_Exercise instructions_: Find every line of the records that has "Kemia" and return it.

[Dataset entries]
---------------

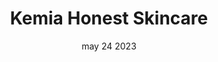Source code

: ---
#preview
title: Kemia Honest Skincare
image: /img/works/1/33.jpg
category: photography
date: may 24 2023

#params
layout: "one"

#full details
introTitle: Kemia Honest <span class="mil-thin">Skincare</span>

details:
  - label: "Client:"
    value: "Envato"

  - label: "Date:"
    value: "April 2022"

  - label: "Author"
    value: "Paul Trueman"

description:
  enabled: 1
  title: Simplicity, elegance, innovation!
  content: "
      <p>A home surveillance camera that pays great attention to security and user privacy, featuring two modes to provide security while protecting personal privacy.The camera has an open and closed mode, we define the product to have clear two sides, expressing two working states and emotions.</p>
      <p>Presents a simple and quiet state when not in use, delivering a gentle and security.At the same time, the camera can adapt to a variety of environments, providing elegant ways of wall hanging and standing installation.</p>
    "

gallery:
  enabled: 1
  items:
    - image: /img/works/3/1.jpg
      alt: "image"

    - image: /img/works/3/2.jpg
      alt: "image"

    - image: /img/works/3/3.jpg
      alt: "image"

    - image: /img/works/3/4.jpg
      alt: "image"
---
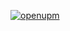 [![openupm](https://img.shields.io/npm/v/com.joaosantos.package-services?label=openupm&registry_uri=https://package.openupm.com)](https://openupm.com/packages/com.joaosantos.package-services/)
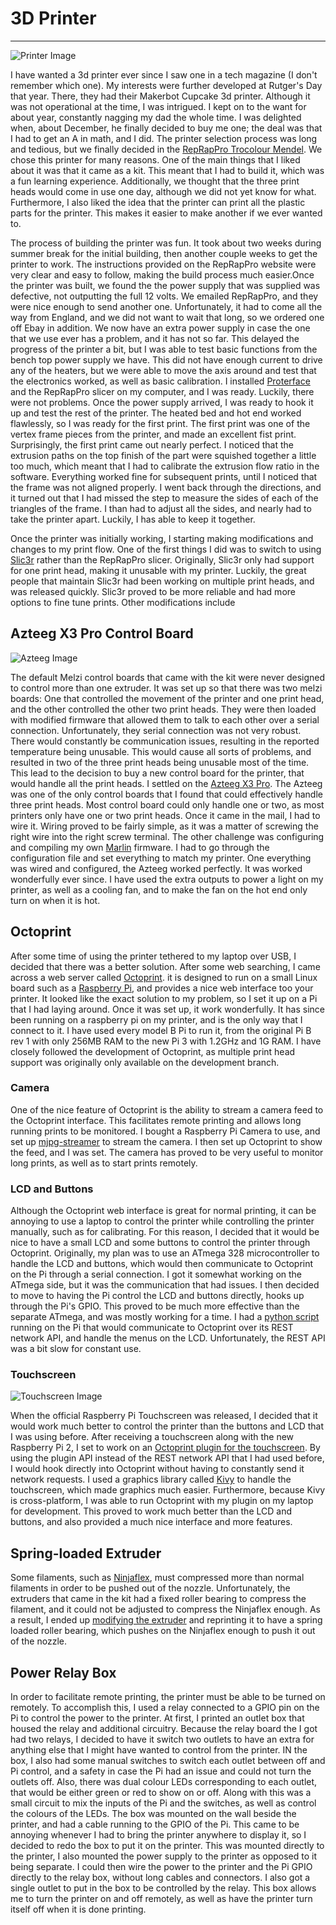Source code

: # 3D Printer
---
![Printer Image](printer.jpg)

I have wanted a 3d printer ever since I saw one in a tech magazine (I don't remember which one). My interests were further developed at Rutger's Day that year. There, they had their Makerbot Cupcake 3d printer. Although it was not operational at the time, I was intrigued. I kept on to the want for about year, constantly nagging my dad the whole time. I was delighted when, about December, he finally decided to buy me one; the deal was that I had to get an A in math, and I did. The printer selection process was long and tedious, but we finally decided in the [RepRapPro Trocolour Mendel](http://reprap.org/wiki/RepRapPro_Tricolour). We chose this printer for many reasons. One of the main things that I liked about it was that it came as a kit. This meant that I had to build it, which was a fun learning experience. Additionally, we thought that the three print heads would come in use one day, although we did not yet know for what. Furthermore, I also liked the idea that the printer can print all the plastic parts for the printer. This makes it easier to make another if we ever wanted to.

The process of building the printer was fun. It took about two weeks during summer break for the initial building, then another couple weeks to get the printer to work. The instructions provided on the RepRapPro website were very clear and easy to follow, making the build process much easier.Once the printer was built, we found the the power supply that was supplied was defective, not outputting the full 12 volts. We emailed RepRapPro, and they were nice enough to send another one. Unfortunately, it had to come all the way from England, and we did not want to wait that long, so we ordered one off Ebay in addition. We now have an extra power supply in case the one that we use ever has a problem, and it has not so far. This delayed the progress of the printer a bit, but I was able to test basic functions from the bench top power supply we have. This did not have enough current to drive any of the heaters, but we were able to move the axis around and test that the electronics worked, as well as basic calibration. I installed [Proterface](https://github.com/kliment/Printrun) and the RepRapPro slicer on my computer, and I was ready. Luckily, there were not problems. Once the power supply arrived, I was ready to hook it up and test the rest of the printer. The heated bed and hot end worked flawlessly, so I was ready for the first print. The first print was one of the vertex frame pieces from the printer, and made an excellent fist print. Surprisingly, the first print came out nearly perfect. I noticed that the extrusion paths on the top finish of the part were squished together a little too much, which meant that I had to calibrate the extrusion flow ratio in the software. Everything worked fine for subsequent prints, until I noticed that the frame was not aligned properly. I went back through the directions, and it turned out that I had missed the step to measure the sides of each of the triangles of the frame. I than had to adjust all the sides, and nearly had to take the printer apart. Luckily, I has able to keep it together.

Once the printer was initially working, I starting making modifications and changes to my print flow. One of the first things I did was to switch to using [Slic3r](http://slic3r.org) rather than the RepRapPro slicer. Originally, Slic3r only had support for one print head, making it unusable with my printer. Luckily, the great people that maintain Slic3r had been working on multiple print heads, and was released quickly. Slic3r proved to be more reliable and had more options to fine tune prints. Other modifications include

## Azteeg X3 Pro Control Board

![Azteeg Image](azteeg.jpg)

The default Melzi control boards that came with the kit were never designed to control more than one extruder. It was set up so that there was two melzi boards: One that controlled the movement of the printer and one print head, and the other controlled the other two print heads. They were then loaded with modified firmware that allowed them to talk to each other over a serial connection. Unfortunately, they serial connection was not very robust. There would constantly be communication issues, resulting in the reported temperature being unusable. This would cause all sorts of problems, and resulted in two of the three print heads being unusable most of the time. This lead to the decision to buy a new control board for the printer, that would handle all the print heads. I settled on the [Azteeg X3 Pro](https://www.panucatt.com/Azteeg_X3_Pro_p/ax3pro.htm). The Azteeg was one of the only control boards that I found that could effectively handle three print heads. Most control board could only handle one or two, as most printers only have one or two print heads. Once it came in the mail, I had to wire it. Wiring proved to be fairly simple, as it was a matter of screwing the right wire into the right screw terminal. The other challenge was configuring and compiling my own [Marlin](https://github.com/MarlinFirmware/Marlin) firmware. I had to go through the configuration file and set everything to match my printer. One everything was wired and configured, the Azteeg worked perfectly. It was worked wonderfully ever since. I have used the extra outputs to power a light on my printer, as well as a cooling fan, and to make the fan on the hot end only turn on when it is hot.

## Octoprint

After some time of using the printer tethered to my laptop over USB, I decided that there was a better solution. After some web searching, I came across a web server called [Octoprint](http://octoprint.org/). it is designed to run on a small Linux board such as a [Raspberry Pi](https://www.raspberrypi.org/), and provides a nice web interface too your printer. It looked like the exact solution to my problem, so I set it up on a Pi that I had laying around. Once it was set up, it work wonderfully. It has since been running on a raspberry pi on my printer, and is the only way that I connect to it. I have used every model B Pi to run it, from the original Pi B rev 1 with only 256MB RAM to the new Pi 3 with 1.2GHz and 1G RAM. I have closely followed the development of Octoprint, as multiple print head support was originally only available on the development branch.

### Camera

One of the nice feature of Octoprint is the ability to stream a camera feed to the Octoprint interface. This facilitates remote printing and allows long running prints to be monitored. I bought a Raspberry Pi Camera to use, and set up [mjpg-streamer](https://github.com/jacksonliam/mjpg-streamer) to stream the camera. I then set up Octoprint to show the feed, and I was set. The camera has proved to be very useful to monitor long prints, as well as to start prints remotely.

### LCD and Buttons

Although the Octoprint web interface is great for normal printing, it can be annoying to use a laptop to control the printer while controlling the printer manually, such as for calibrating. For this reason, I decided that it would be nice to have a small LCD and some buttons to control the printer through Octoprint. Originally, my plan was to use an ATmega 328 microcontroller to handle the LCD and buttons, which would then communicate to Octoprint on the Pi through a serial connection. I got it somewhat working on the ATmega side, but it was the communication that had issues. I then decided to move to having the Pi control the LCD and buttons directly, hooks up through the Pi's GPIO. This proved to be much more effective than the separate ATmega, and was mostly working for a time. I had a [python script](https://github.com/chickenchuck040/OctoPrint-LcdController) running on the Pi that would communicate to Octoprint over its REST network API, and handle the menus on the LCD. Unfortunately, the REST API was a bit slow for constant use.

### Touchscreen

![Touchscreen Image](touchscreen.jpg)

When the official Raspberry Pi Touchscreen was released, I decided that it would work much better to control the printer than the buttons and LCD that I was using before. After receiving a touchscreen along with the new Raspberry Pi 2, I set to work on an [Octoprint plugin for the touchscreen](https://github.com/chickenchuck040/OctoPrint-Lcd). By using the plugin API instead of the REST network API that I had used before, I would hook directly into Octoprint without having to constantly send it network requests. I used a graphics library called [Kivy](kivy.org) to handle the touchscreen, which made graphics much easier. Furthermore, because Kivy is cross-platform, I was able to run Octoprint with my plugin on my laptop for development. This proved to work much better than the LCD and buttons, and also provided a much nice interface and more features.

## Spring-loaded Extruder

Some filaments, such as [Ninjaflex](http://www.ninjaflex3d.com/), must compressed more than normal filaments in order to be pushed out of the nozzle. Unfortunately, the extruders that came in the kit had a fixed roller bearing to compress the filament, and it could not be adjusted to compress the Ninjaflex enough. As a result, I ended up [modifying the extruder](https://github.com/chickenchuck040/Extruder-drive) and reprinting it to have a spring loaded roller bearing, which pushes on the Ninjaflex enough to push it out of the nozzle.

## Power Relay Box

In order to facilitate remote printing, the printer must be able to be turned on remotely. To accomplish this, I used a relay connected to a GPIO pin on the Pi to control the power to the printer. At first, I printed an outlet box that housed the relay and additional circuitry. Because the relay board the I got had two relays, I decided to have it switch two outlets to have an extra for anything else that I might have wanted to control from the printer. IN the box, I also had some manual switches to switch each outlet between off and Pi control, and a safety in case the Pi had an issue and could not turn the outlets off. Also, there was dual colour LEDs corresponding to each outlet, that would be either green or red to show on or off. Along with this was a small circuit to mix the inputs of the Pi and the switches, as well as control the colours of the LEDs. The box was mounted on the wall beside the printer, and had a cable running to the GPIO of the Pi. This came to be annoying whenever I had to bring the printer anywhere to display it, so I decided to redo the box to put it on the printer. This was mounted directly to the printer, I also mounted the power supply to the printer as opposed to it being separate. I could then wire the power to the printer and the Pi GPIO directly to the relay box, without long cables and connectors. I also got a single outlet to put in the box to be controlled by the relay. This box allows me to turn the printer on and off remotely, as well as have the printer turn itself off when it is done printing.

---------------

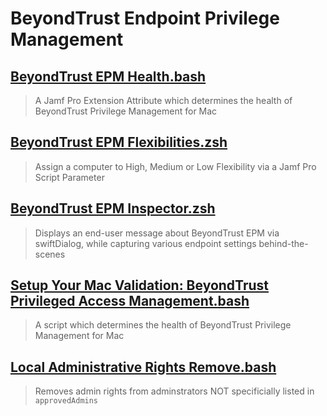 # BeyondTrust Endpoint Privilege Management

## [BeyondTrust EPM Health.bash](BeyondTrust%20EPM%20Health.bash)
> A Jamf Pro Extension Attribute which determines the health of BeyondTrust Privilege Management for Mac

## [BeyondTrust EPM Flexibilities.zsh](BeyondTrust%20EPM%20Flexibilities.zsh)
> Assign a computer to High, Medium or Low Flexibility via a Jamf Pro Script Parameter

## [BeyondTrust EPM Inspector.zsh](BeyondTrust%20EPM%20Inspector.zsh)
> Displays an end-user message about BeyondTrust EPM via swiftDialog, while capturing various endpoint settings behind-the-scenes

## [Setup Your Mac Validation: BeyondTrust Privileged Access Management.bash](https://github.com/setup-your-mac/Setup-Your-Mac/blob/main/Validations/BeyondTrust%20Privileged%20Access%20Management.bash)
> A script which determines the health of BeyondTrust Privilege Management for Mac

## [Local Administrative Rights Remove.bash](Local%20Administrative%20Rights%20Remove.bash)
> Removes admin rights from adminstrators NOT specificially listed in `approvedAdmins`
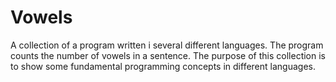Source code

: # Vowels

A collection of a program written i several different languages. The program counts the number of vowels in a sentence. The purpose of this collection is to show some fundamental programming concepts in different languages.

---------------

_Response to this exercise_:
title: Kemia Honest Skincare
introTitle: Kemia Honest <span class="mil-thin">Skincare</span>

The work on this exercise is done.